Historic district in Massachusetts, United States

The Plainfield Center Historic District encompasses the historic rural village center of Plainfield, Massachusetts. The district is centered on a stretch of Main Street (Massachusetts Route 116), between Church Lane and Central Street, and includes the town's oldest surviving houses, and its congregational church, set on the site of its first colonial-era meeting house, as well as the town hall (1847) and library (1925). The district was listed on the National Register of Historic Places in 2015.

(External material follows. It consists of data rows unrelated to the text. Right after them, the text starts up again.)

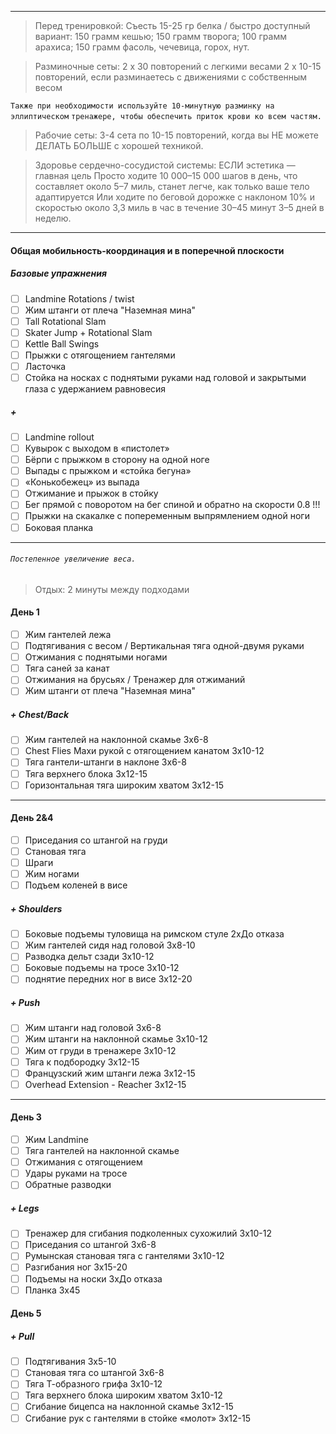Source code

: ***


> Перед тренировкой:
> Съесть 15-25 гр белка / быстро доступный вариант: 150 грамм кешью; 150 грамм творога; 100 грамм арахиса; 150 грамм фасоль, чечевица, горох, нут.

> Разминочные сеты:
> 2 x 30 повторений с легкими весами
> 2 x 10-15 повторений, если разминаетесь с движениями с собственным весом

`Также при необходимости используйте 10-минутную разминку на эллиптическом`
`тренажере, чтобы обеспечить приток крови ко всем частям.`

> Рабочие сеты:
> 3-4 сета по 10-15 повторений, когда вы НЕ можете ДЕЛАТЬ БОЛЬШЕ с хорошей техникой.

> Здоровье сердечно-сосудистой системы:	
> ЕСЛИ эстетика — главная цель
> Просто ходите 10 000–15 000 шагов в день, что составляет около 5–7 миль, станет легче, как только ваше тело адаптируется
> Или ходите по беговой дорожке с наклоном 10% и скоростью около 3,3 миль в час в течение 30–45 минут 3–5 дней в неделю.

***

#### Общая мобильность-координация и в поперечной плоскости

##### Базовые упражнения
- [ ] Landmine Rotations / twist
- [ ] Жим штанги от плеча "Наземная мина"
- [ ] Tall Rotational Slam
- [ ] Skater Jump + Rotational Slam
- [ ] Kettle Ball Swings
- [ ] Прыжки с отягощением гантелями
- [ ] Ласточка
- [ ] Стойка на носках с поднятыми руками над головой и закрытыми глаза с удержанием равновесия
##### +
- [ ] Landmine rollout
- [ ] Кувырок с выходом в «пистолет»
- [ ] Бёрпи с прыжком в сторону на одной ноге
- [ ] Выпады с прыжком и «стойка бегуна»
- [ ] «Конькобежец» из выпада
- [ ] Отжимание и прыжок в стойку
- [ ] Бег прямой с поворотом на бег спиной и обратно на скорости 0.8 !!!
- [ ] Прыжки на скакалке с попеременным выпрямлением одной ноги
- [ ] Боковая планка

***
###### ```Постепенное увеличение веса.```

> Отдых: 2 минуты между подходами

#### День 1
- [ ] Жим гантелей лежа
- [ ] Подтягивания с весом / Вертикальная тяга одной-двумя руками
- [ ] Отжимания с поднятыми ногами
- [ ] Тяга саней за канат
- [ ] Отжимания на брусьях / Тренажер для отжиманий
- [ ] Жим штанги от плеча "Наземная мина"
##### + Chest/Back
- [ ] Жим гантелей на наклонной скамье 3x6-8
- [ ] Chest Flies Махи рукой с отягощением канатом 3x10-12
- [ ] Тяга гантели-штанги в наклоне 3x6-8
- [ ] Тяга верхнего блока 3x12-15
- [ ] Горизонтальная тяга широким хватом 3x12-15

***

#### День 2&4
- [ ] Приседания со штангой на груди
- [ ] Становая тяга
- [ ] Шраги
- [ ] Жим ногами
- [ ] Подъем коленей в висе

##### + Shoulders
- [ ] Боковые подъемы туловища на римском стуле 2xДо отказа
- [ ] Жим гантелей сидя над головой 3x8-10
- [ ] Разводка дельт сзади 3x10-12
- [ ] Боковые подъемы на тросе 3x10-12
- [ ] поднятие передних ног в висе 3x12-20

##### + Push
- [ ] Жим штанги над головой 3x6-8
- [ ] Жим штанги на наклонной скамье 3x10-12
- [ ] Жим от груди в тренажере 3x10-12
- [ ] Тяга к подбородку 3x12-15
- [ ] Французский жим штанги лежа 3x12-15
- [ ] Overhead Extension - Reacher 3x12-15

***
#### День 3
- [ ] Жим Landmine
- [ ] Тяга гантелей на наклонной скамье
- [ ] Отжимания с отягощением
- [ ] Удары руками на тросе
- [ ] Обратные разводки

##### + Legs
- [ ] Тренажер для сгибания подколенных сухожилий 3x10-12
- [ ] Приседания со штангой 3x6-8
- [ ] Румынская становая тяга с гантелями 3x10-12
- [ ] Разгибания ног 3x15-20
- [ ] Подъемы на носки 3xДо отказа
- [ ] Планка 3x45

#### День 5

##### + Pull
- [ ] Подтягивания 3x5-10
- [ ] Становая тяга со штангой 3x6-8
- [ ] Тяга Т-образного грифа 3x10-12
- [ ] Тяга верхнего блока широким хватом 3x10-12
- [ ] Сгибание бицепса на наклонной скамье 3x12-15
- [ ] Сгибание рук с гантелями в стойке «молот» 3x12-15
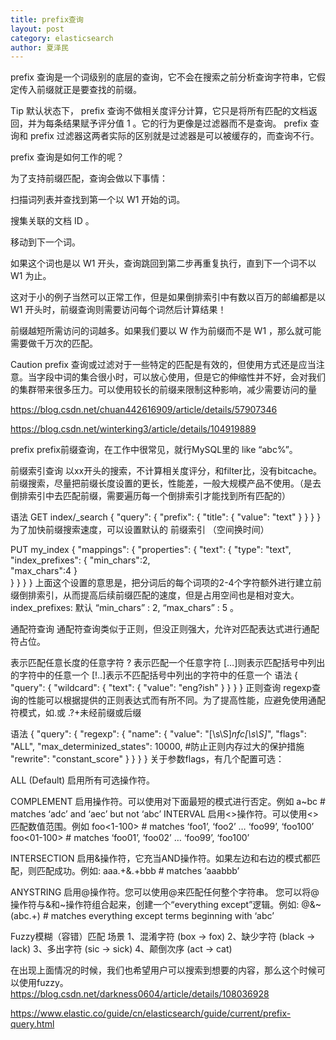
 ```yaml
---
title: prefix查询
layout: post
category: elasticsearch
author: 夏泽民
---
```

prefix 查询是一个词级别的底层的查询，它不会在搜索之前分析查询字符串，它假定传入前缀就正是要查找的前缀。

Tip
默认状态下， prefix 查询不做相关度评分计算，它只是将所有匹配的文档返回，并为每条结果赋予评分值 1 。它的行为更像是过滤器而不是查询。 prefix 查询和 prefix 过滤器这两者实际的区别就是过滤器是可以被缓存的，而查询不行。

 prefix 查询是如何工作的呢？

为了支持前缀匹配，查询会做以下事情：

扫描词列表并查找到第一个以 W1 开始的词。

搜集关联的文档 ID 。

移动到下一个词。

如果这个词也是以 W1 开头，查询跳回到第二步再重复执行，直到下一个词不以 W1 为止。

这对于小的例子当然可以正常工作，但是如果倒排索引中有数以百万的邮编都是以 W1 开头时，前缀查询则需要访问每个词然后计算结果！

前缀越短所需访问的词越多。如果我们要以 W 作为前缀而不是 W1 ，那么就可能需要做千万次的匹配。

Caution
prefix 查询或过滤对于一些特定的匹配是有效的，但使用方式还是应当注意。当字段中词的集合很小时，可以放心使用，但是它的伸缩性并不好，会对我们的集群带来很多压力。可以使用较长的前缀来限制这种影响，减少需要访问的量

https://blog.csdn.net/chuan442616909/article/details/57907346
<!-- more -->
https://blog.csdn.net/winterking3/article/details/104919889

prefix
prefix前缀查询，在工作中很常见，就行MySQL里的 like “abc%”。

前缀索引查询
以xx开头的搜索，不计算相关度评分，和filter比，没有bitcache。前缀搜索，尽量把前缀长度设置的更长，性能差，一般大规模产品不使用。（是去倒排索引中去匹配前缀，需要遍历每一个倒排索引才能找到所有匹配的）

语法
GET index/_search
{
  "query": {
    "prefix": {
      "title": {
        "value": "text"
      }
    }
  }
}
为了加快前缀搜索速度，可以设置默认的 前缀索引 （空间换时间）

PUT my_index
{
  "mappings": {
    "properties": {
      "text": {
        "type": "text",
        "index_prefixes": {
          "min_chars":2,  
          "max_chars":4
        }    
      }
    }
  }
}
上面这个设置的意思是，把分词后的每个词项的2-4个字符额外进行建立前缀倒排索引，从而提高后续前缀匹配的速度，但是占用空间也是相对变大。
index_prefixes: 默认 “min_chars” : 2, “max_chars” : 5 。

通配符查询
通配符查询类似于正则，但没正则强大，允许对匹配表达式进行通配符占位。

表示匹配任意长度的任意字符
? 表示匹配一个任意字符
[…]则表示匹配括号中列出的字符中的任意一个
[!..]表示不匹配括号中列出的字符中的任意一个
语法
{
  "query": {
    "wildcard": {
      "text": {
        "value": "eng?ish"
      }
    }
  }
}
正则查询
regexp查询的性能可以根据提供的正则表达式而有所不同。为了提高性能，应避免使用通配符模式，如.或 .?+未经前缀或后缀

语法
{
  "query": {
    "regexp": {
      "name": {
        "value": "[\\s\\S]*nfc[\\s\\S]*",
        "flags": "ALL",
        "max_determinized_states": 10000, #防止正则内存过大的保护措施
        "rewrite": "constant_score"
      }
    }
  }
}
关于参数flags，有几个配置可选：

ALL (Default)
启用所有可选操作符。

COMPLEMENT
启用操作符。可以使用对下面最短的模式进行否定。例如
a~bc # matches ‘adc’ and ‘aec’ but not ‘abc’
INTERVAL
启用<>操作符。可以使用<>匹配数值范围。例如
foo<1-100> # matches ‘foo1’, ‘foo2’ … ‘foo99’, ‘foo100’
foo<01-100> # matches ‘foo01’, ‘foo02’ … ‘foo99’, ‘foo100’

INTERSECTION
启用&操作符，它充当AND操作符。如果左边和右边的模式都匹配，则匹配成功。例如:
aaa.+&.+bbb # matches ‘aaabbb’

ANYSTRING
启用@操作符。您可以使用@来匹配任何整个字符串。
您可以将@操作符与&和~操作符组合起来，创建一个“everything except”逻辑。例如:
@&~(abc.+) # matches everything except terms beginning with ‘abc’

Fuzzy模糊（容错）匹配
场景
1、混淆字符 (box → fox)
2、缺少字符 (black → lack)
3、多出字符 (sic → sick)
4、颠倒次序 (act → cat)

在出现上面情况的时候，我们也希望用户可以搜索到想要的内容，那么这个时候可以使用fuzzy。
https://blog.csdn.net/darkness0604/article/details/108036928

https://www.elastic.co/guide/cn/elasticsearch/guide/current/prefix-query.html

==Description and history==
The area that is now Plainfield was first settled in 1769, and was incorporated out of Cummington in 1785. The town center arose on one of the town's larger areas of flattish terrain, there being steep rises and falls to the east and west. Always rural and agricultural, the town in its early years had a few grist and sawmills, built mainly to serve local needs. The town center area benefited from the establishment of a water company in 1816, which built an aqueduct to provide water to the area in wooden pipes. Its first meeting house was built in 1792, the same year the Old Burying Ground was laid out.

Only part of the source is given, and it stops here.